Personnalités d’exception / Témoignages
Madeline DIENER, Plasticienne, 1930-2000.
Beaux-Arts de Lausanne
J’ai rencontré Madeline, en 1977, par le biais de l’association des parents d’élèves (APEL) de l’Institution Sainte-Marie d’Antony (Hauts-de-Seine) au sein de laquelle elle avait constitué un petit groupe de mamans autour de l’apprentissage du dessin et de la peinture. Nous étions environ une dizaine à nous réunir autour d’une personnalité hors du commun.
Elle était habitée d’une profonde spiritualité qui éclairait de tendresse le regard émerveillé qu’elle portait sur toute la Création, essayant de saisir un trait, une couleur, un relief , une ombre, s’imprégnant de ses découvertes pour réaliser ses œuvres d’art.
Elle travaillait tous les matériaux avec délice et patience. A une époque où par modernité, les tableaux, les statues, les chemins de Croix, étaient décrochés dans les églises et chapelles pour faire place à des décorations dépouillées, Madeline avait trouvé là, matière à développer son activité artistique en créant des tapisseries, des autels, des bas-reliefs en bronze, des fresques, des sculptures en bois, en pierre enfin tout ce qui donnait vie à un lieu sacré.
Dans l’ouvrage que Marie-Jeanne COLONI * et Mgr Henri SALINA ont consacré à Madeline : MADELINE DIENER aux éditions ad solem, collection Venator Formae , le lecteur se rend compte de son inlassable activité par le nombre impressionnant d’œuvres qu’elle a laissées dans les monastères, abbayes, chapelles, églises en Suisse, en Italie, en France et dans notre belle cathédrale Notre Dame à Paris où la chapelle, contenant un autel de sa facture, a résisté aux flammes de l’incendie en 2019. (voir ci-dessous la réponse de Mgr Michel AUPETIT que j’ai questionné sur l’incendie de N.D. de Paris)
france-amities.fr/…/lettre-Mgr-Aupetit-N.D.-Paris.pdf
Lors de ces séances, elle conseillait chacune d’entre nous afin que nous dégagions le meilleur de nous-même à chaque atelier.
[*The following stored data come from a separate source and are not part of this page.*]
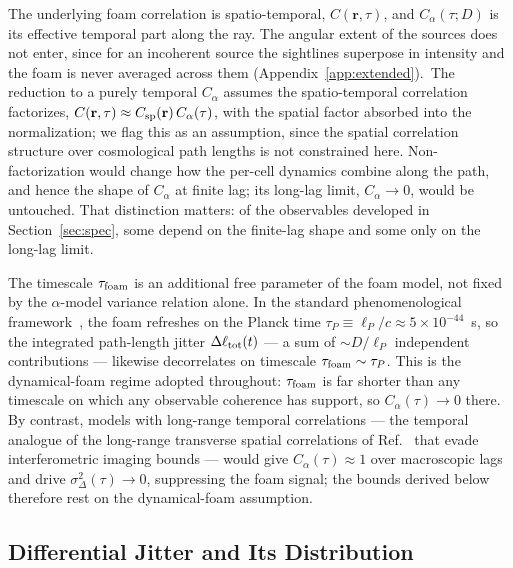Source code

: \documentclass[aps,prd,onecolumn,amsmath,amssymb]{revtex4-2}
\begin{document}
The underlying foam correlation is spatio-temporal,
$C(\mathbf{r},\tau)$, and $C_\alpha(\tau;D)$ is its effective temporal part
along the ray. The angular extent of the sources does not enter, since for an incoherent
source the sightlines superpose in intensity and the foam is never averaged
across them (Appendix~\ref{app:extended}).\   The reduction to a
purely temporal $C_\alpha$ assumes the spatio-temporal correlation
factorizes, $C(\mathbf{r},\tau)\approx C_{\rm sp}(\mathbf{r})\,C_\alpha(\tau)$,
with the spatial factor absorbed into the normalization; we flag this as an
assumption, since the spatial correlation structure over cosmological path
lengths is not constrained here.  Non-factorization would change how the per-cell
dynamics combine along the path, and hence the shape of $C_\alpha$ at finite
lag; its long-lag limit, $C_\alpha\to0$, would be untouched.  That
distinction matters: of the observables developed in
Section~\ref{sec:spec}, some depend on the finite-lag shape and some only on
the long-lag limit.\ 

The timescale $\tau_{\rm foam}$ is an additional free parameter of the
foam model, not fixed by the $\alpha$-model variance relation alone.
In the standard phenomenological framework~\cite{AmelinoCamelia2013,Ng2003},
the foam refreshes on the Planck time
$\tau_P \equiv \ell_P/c \approx 5\times10^{-44}$~s, so the integrated
path-length jitter $\Delta\ell_{\rm tot}(t)$ --- a sum of
$\sim D/\ell_P$ independent contributions --- likewise decorrelates on
timescale $\tau_{\rm foam}\sim\tau_P$.  This is the dynamical-foam
regime adopted throughout: $\tau_{\rm foam}$ is far shorter than any
timescale on which any observable coherence has support, so
$C_\alpha(\tau)\to 0$ there.  By contrast, models with long-range
temporal correlations --- the temporal analogue of the long-range
transverse spatial correlations of Ref.~\cite{LeeZurekChen2024}
that evade interferometric imaging bounds --- would give
$C_\alpha(\tau)\approx 1$ over macroscopic lags and drive
$\sigma_\Delta^2(\tau)\to 0$, suppressing the foam signal; the bounds
derived below therefore rest on the dynamical-foam assumption.

\subsection{Differential Jitter and Its Distribution}
\label{sec:differential_jitter}
\end{document}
Il ressortait alors une profusion de styles, de couleurs. Pour un même thème, il était très intéressant de voir comment chacune l’interprétait à sa façon. C’est à l’occasion de la peinture d’une nature morte que Madeline m’a révélé un secret.
J’avais quelques difficultés à peindre la légèreté d’un feuillage, elle m’a donné un conseil qui a changé mon regard sur les choses et aussi sur les gens.
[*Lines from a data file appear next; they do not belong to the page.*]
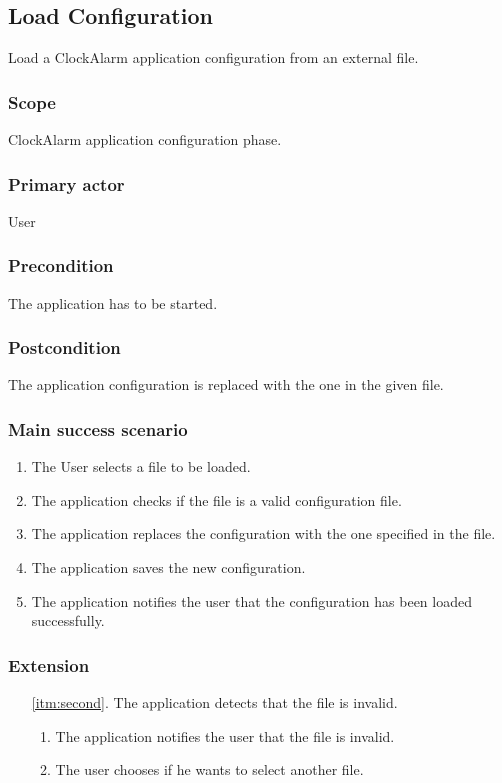 \subsection{Load Configuration}
Load a ClockAlarm application configuration from an external file.
\subsubsection{Scope}
ClockAlarm application configuration phase.
\subsubsection{Primary actor}
User
\subsubsection{Precondition}
The application has to be started.
\subsubsection{Postcondition}
The application configuration is replaced with the one in the given file.
\subsubsection{Main success scenario}
\begin{enumerate}
	\item The User selects a file to be loaded.
	\item \label{itm:second} The application checks if the file is a valid configuration file.
	\item The application replaces the configuration with the one specified in the file.
	\item The application saves the new configuration.
	\item The application notifies the user that the configuration has been loaded successfully.
\end{enumerate}
\subsubsection{Extension}
\begin{enumerate}
	\item[\ref{itm:second}.] The application detects that the file is invalid.
		\begin{enumerate}[i]
			\item The application notifies the user that the file is invalid.
			\item The user chooses if he wants to select another file.
		\end{enumerate}
\end{enumerate}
« tu observes avec intensité jusqu’à transpercer, jusqu’à pénétrer à l’intérieur de la matière et quand tu vois les couleurs miroiter, tu peux peindre ce que tu perçois« m’a t-elle dit. C’était très subjectif car lié aux émotions mais à cet instant, Madeline m’avait tout appris .
A son cours, j’ai donc réalisé un tableau d’étude « CARLINE » qui se trouve exposé dans la galerie virtuelle du site. CARLINE a été choisie, 40 ans après, par mon ami Guy Péricard pour écrire un poème qu’il présente dans l’atelier d’écriture SCRIPTARTMONIE ci-dessous
A notre arrivée à Antony dans les Hauts-de-Seine, en 1977 , le quartier du centre , du côté de l’église St Saturnin, était vieillot. Les murs des bâtisses étaient recouverts de plusieurs couches d’affiches aussi repoussantes de saleté les unes que les autres. Aux élections municipales qui ont suivi de très peu notre installation, le renouveau s’est annoncé.
Toutes les vieilles maisons ont été abattues montrant à ciel ouvert de magnifiques poutres de chêne qui allaient partir à la décharge. J’ai commandé à Madeline une vierge à l’enfant dans ce noble matériau. Elle s’est arrangée pour s’en faire livrer quelques tronçons dans lesquels elle a réalisé plusieurs sculptures dont celle-ci que nous lui avons achetée.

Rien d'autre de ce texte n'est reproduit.